## What to produce
What follows is a set of records; copy all of it exactly.

## Task inputs

::::

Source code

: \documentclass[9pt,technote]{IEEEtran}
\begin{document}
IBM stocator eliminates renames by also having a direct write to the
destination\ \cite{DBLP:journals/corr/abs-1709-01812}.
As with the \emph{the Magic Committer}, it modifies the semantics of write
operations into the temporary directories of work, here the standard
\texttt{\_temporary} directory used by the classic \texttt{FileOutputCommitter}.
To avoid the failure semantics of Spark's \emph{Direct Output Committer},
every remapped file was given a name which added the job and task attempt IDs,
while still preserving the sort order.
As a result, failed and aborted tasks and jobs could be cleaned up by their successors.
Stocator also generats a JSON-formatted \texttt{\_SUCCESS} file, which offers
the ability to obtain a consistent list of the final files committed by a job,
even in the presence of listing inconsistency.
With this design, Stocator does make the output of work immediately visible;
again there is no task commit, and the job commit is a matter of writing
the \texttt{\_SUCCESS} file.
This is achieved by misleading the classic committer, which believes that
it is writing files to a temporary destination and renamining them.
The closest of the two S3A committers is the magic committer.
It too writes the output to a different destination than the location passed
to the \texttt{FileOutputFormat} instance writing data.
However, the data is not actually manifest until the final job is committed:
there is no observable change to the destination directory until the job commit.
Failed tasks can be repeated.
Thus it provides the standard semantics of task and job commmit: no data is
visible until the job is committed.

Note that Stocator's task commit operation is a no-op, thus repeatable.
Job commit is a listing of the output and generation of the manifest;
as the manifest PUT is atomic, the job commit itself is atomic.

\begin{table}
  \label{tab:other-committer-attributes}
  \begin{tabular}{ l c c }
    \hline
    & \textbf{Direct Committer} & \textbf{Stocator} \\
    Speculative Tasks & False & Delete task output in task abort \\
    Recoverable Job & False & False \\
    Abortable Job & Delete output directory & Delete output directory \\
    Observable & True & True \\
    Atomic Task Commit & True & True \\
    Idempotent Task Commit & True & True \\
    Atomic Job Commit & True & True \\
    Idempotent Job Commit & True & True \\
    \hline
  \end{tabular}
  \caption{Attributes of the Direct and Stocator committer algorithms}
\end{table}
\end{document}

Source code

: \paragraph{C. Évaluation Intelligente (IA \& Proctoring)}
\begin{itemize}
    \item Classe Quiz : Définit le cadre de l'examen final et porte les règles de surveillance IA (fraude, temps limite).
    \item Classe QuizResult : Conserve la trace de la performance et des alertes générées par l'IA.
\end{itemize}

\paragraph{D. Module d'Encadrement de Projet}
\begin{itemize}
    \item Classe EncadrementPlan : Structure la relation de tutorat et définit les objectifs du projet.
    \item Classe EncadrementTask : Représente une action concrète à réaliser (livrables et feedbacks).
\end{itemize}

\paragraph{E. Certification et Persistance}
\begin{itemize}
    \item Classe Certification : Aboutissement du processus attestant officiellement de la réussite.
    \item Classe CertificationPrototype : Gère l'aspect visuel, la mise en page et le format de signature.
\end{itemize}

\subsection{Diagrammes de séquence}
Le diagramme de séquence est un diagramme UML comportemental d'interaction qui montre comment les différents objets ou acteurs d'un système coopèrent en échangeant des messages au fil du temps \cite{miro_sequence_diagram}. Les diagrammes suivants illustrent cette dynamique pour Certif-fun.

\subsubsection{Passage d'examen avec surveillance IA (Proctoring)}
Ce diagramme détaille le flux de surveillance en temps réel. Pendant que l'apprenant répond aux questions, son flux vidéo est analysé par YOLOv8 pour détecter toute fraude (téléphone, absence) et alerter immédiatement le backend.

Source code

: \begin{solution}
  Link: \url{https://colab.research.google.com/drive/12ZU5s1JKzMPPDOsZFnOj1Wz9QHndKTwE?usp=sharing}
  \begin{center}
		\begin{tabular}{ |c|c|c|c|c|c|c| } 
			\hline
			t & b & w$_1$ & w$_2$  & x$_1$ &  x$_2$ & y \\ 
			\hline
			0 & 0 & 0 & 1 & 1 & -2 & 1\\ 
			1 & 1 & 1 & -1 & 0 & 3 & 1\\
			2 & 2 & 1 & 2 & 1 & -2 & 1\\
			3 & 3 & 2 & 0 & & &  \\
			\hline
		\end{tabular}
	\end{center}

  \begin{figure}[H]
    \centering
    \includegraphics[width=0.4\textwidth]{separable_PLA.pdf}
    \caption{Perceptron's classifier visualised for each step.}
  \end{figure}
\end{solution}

::::

## Written response
Source code

: \documentclass[9pt,technote]{IEEEtran}
\begin{document}
IBM stocator eliminates renames by also having a direct write to the
destination\ \cite{DBLP:journals/corr/abs-1709-01812}.
As with the \emph{the Magic Committer}, it modifies the semantics of write
operations into the temporary directories of work, here the standard
\texttt{\_temporary} directory used by the classic \texttt{FileOutputCommitter}.
To avoid the failure semantics of Spark's \emph{Direct Output Committer},
every remapped file was given a name which added the job and task attempt IDs,
while still preserving the sort order.
As a result, failed and aborted tasks and jobs could be cleaned up by their successors.
Stocator also generats a JSON-formatted \texttt{\_SUCCESS} file, which offers
the ability to obtain a consistent list of the final files committed by a job,
even in the presence of listing inconsistency.
With this design, Stocator does make the output of work immediately visible;
again there is no task commit, and the job commit is a matter of writing
the \texttt{\_SUCCESS} file.
This is achieved by misleading the classic committer, which believes that
it is writing files to a temporary destination and renamining them.
The closest of the two S3A committers is the magic committer.
It too writes the output to a different destination than the location passed
to the \texttt{FileOutputFormat} instance writing data.
However, the data is not actually manifest until the final job is committed:
there is no observable change to the destination directory until the job commit.
Failed tasks can be repeated.
Thus it provides the standard semantics of task and job commmit: no data is
visible until the job is committed.

Note that Stocator's task commit operation is a no-op, thus repeatable.
Job commit is a listing of the output and generation of the manifest;
as the manifest PUT is atomic, the job commit itself is atomic.

\begin{table}
  \label{tab:other-committer-attributes}
  \begin{tabular}{ l c c }
    \hline
    & \textbf{Direct Committer} & \textbf{Stocator} \\
    Speculative Tasks & False & Delete task output in task abort \\
    Recoverable Job & False & False \\
    Abortable Job & Delete output directory & Delete output directory \\
    Observable & True & True \\
    Atomic Task Commit & True & True \\
    Idempotent Task Commit & True & True \\
    Atomic Job Commit & True & True \\
    Idempotent Job Commit & True & True \\
    \hline
  \end{tabular}
  \caption{Attributes of the Direct and Stocator committer algorithms}
\end{table}
\end{document}

Source code

: \paragraph{C. Évaluation Intelligente (IA \& Proctoring)}
\begin{itemize}
    \item Classe Quiz : Définit le cadre de l'examen final et porte les règles de surveillance IA (fraude, temps limite).
    \item Classe QuizResult : Conserve la trace de la performance et des alertes générées par l'IA.
\end{itemize}

\paragraph{D. Module d'Encadrement de Projet}
\begin{itemize}
    \item Classe EncadrementPlan : Structure la relation de tutorat et définit les objectifs du projet.
    \item Classe EncadrementTask : Représente une action concrète à réaliser (livrables et feedbacks).
\end{itemize}

\paragraph{E. Certification et Persistance}
\begin{itemize}
    \item Classe Certification : Aboutissement du processus attestant officiellement de la réussite.
    \item Classe CertificationPrototype : Gère l'aspect visuel, la mise en page et le format de signature.
\end{itemize}

\subsection{Diagrammes de séquence}
Le diagramme de séquence est un diagramme UML comportemental d'interaction qui montre comment les différents objets ou acteurs d'un système coopèrent en échangeant des messages au fil du temps \cite{miro_sequence_diagram}. Les diagrammes suivants illustrent cette dynamique pour Certif-fun.

\subsubsection{Passage d'examen avec surveillance IA (Proctoring)}
Ce diagramme détaille le flux de surveillance en temps réel. Pendant que l'apprenant répond aux questions, son flux vidéo est analysé par YOLOv8 pour détecter toute fraude (téléphone, absence) et alerter immédiatement le backend.

Source code

: \begin{solution}
  Link: \url{https://colab.research.google.com/drive/12ZU5s1JKzMPPDOsZFnOj1Wz9QHndKTwE?usp=sharing}
  \begin{center}
		\begin{tabular}{ |c|c|c|c|c|c|c| } 
			\hline
			t & b & w$_1$ & w$_2$  & x$_1$ &  x$_2$ & y \\ 
			\hline
			0 & 0 & 0 & 1 & 1 & -2 & 1\\ 
			1 & 1 & 1 & -1 & 0 & 3 & 1\\
			2 & 2 & 1 & 2 & 1 & -2 & 1\\
			3 & 3 & 2 & 0 & & &  \\
			\hline
		\end{tabular}
	\end{center}

  \begin{figure}[H]
    \centering
    \includegraphics[width=0.4\textwidth]{separable_PLA.pdf}
    \caption{Perceptron's classifier visualised for each step.}
  \end{figure}
\end{solution}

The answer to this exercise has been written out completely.